ABOUT THIS TASK
Look through the entries that follow and return each line that has the string "godoc".

Source texts of formatted documents
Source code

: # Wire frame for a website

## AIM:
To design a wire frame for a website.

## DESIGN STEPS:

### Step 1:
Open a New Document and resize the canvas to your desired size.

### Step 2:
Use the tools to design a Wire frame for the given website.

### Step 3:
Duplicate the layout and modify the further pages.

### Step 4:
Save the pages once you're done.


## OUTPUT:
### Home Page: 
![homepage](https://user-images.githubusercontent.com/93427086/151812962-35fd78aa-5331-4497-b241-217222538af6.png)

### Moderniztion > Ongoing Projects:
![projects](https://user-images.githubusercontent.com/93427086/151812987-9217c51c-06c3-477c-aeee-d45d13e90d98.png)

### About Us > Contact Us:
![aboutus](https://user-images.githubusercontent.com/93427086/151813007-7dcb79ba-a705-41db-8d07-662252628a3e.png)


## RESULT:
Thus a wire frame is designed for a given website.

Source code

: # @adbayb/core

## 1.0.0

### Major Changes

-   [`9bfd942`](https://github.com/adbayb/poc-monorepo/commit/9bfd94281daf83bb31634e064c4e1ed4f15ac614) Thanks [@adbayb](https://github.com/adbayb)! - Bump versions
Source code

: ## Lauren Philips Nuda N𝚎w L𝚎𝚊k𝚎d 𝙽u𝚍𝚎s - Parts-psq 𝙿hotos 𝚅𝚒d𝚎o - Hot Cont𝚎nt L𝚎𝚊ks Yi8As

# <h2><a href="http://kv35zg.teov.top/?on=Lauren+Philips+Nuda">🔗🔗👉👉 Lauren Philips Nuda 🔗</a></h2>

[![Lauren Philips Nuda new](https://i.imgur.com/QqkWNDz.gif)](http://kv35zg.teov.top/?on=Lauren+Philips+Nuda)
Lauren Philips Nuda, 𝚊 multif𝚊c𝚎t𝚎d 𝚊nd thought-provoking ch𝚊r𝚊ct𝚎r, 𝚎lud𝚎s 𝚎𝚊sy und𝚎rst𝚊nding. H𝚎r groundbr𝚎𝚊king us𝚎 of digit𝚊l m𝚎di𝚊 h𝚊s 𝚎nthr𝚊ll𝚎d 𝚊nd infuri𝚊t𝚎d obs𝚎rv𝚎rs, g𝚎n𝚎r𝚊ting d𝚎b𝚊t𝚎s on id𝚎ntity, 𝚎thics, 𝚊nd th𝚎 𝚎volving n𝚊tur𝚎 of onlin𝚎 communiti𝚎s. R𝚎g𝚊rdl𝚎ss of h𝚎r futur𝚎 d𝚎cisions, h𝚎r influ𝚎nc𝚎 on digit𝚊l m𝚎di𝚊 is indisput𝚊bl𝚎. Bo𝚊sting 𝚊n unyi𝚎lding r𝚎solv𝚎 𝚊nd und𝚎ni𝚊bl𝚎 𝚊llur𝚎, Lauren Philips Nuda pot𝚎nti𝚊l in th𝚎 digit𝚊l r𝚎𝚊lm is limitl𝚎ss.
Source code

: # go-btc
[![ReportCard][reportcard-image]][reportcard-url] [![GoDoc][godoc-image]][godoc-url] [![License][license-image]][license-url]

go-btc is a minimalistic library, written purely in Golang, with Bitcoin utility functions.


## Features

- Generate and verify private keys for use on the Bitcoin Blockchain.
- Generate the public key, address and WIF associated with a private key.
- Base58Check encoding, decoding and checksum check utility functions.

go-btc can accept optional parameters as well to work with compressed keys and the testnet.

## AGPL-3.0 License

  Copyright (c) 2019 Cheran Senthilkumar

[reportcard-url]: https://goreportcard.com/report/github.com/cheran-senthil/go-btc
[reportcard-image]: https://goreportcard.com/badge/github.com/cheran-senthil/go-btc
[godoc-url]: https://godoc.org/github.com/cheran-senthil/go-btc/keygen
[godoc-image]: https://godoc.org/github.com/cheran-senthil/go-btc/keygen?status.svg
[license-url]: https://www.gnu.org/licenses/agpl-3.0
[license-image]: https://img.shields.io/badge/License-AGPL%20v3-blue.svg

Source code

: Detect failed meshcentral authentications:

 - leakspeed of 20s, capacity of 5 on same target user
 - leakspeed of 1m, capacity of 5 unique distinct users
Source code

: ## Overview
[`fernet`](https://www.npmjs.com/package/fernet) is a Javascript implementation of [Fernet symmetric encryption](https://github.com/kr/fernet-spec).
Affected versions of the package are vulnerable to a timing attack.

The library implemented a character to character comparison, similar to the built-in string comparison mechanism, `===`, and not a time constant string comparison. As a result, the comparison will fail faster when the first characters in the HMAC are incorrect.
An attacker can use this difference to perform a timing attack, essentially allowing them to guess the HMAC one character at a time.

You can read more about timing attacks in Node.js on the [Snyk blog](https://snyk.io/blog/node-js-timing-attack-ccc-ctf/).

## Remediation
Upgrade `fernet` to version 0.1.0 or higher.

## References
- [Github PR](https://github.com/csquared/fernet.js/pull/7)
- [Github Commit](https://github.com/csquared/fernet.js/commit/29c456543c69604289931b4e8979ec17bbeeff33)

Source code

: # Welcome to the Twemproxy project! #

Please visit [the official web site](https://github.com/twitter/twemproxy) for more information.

TASK RESULT
[![ReportCard][reportcard-image]][reportcard-url] [![GoDoc][godoc-image]][godoc-url] [![License][license-image]][license-url]
[godoc-url]: https://godoc.org/github.com/cheran-senthil/go-btc/keygen
[godoc-image]: https://godoc.org/github.com/cheran-senthil/go-btc/keygen?status.svg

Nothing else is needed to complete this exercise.